The episode was written by John Enbom and directed by John T. Kretchmer, marking Enbom's seventh writing credit and Kretchmer's seventh directing credit. Teddy Dunn continues to be credited, despite his final regular appearance in "Donut Run". In this episode, Jackie Cook (Tessa Thompson) makes her reappearance after a seven-episode absence (her last previous appearance was in "Blast from the Past". The episode's title references Harold & Kumar Go to White Castle. The episode features a cameo appearance by Britt Daniel, the frontman of Spoon, who sings "Veronica" as a karaoke song. Several songs by Spoon had been featured on the show previously. Cress Williams returns as Nathan Woods in the episode as well.

== Reception ==

=== Ratings ===

In its original broadcast, the episode received 2.12 million viewers, marking an increase in 500,000 viewers from the previous episode.

=== Reviews ===

Rowan Kaiser, writing for The A.V. Club gave a mostly positive review. While criticizing Jackie's role in the episode ("Jackie is still a problematic character, and suddenly having her be part of the crew, without any apologies, is a bit too far."), she lauded all other aspects of the episode, including the plot and character development of Weevil, Logan, and other. She also praised the technical aspects of the episode. "I thought this episode had a lot of the technical verve which had been missing from the second season. […] There were three scenes that seemed to add a little something extra with the directing and editing." Television Without Pity gave the episode a "B+".

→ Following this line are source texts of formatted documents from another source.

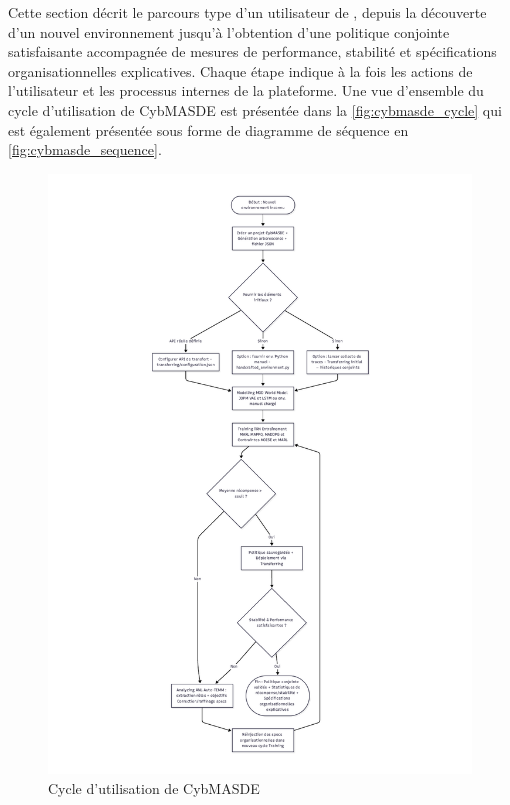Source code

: Cette section décrit le parcours type d’un utilisateur de , depuis la découverte d’un nouvel environnement jusqu’à l’obtention d’une politique conjointe satisfaisante accompagnée de mesures de performance, stabilité et spécifications organisationnelles explicatives. Chaque étape indique à la fois les actions de l’utilisateur et les processus internes de la plateforme. Une vue d’ensemble du cycle d'utilisation de CybMASDE est présentée dans la \autoref{fig:cybmasde_cycle} qui est également présentée sous forme de diagramme de séquence en \autoref{fig:cybmasde_sequence}.

\begin{figure}
    \centering
    \includegraphics[trim={5cm 1cm 5cm 1cm},clip,height=\textheight]{figures/CybMASDE_user_flowchart.pdf}
    \caption{Cycle d’utilisation de CybMASDE}
    \label{fig:cybmasde_cycle}
\end{figure}

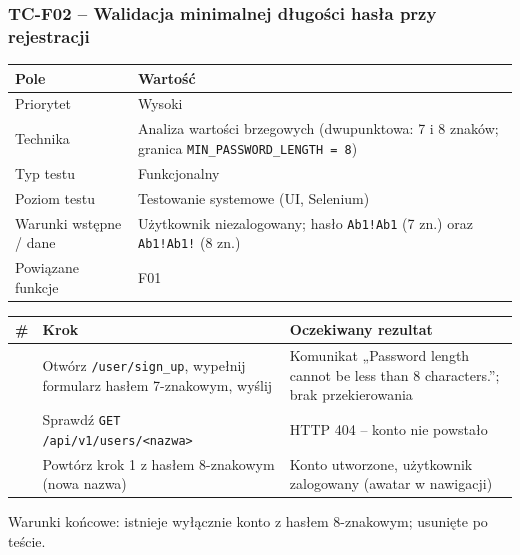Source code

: \subsubsection{TC-F02 – Walidacja minimalnej długości hasła przy rejestracji}
{\small
\par\smallskip\noindent\begin{tabular}{>{\raggedright\arraybackslash}p{}>{\raggedright\arraybackslash}p{}}
\toprule
\textbf{Pole} & \textbf{Wartość} \\
\midrule
Priorytet & Wysoki \\
Technika & Analiza wartości brzegowych (dwupunktowa: 7 i 8 znaków; granica \texttt{MIN\_\allowbreak{}PASSWORD\_\allowbreak{}LENGTH = 8}) \\
Typ testu & Funkcjonalny \\
Poziom testu & Testowanie systemowe (UI, Selenium) \\
Warunki wstępne / dane & Użytkownik niezalogowany; hasło \texttt{Ab1!Ab1} (7 zn.) oraz \texttt{Ab1!Ab1!} (8 zn.) \\
Powiązane funkcje & F01 \\
\bottomrule
\end{tabular}\par\smallskip
}
{\small
\par\smallskip\noindent\begin{tabular}{>{\raggedright\arraybackslash}p{}>{\raggedright\arraybackslash}p{}>{\raggedright\arraybackslash}p{}}
\toprule
\textbf{\#} & \textbf{Krok} & \textbf{Oczekiwany rezultat} \\
\midrule
1 & Otwórz \texttt{/\allowbreak{}user/\allowbreak{}sign\_\allowbreak{}up}, wypełnij formularz hasłem 7-znakowym, wyślij & Komunikat „Password length cannot be less than 8 characters.”; brak przekierowania \\
2 & Sprawdź \texttt{GET /\allowbreak{}api/\allowbreak{}v1/\allowbreak{}users/\allowbreak{}<nazwa>} & HTTP 404 – konto nie powstało \\
3 & Powtórz krok 1 z hasłem 8-znakowym (nowa nazwa) & Konto utworzone, użytkownik zalogowany (awatar w nawigacji) \\
\bottomrule
\end{tabular}\par\smallskip
}
Warunki końcowe: istnieje wyłącznie konto z hasłem 8-znakowym; usunięte po teście.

Conversely, Price Peterson of TV.com gave the episode a more mixed review. He praised it as "a solid effort" while criticizing the B-plot involving Weevil and Logan. "You know, I'm not totally riveted by the Felix murder plot line. I'm just not. It's nowhere near as exciting as the bus-crash case, so I found myself getting kind of bored or impatient every time we curt back to Weevil's shenanigans."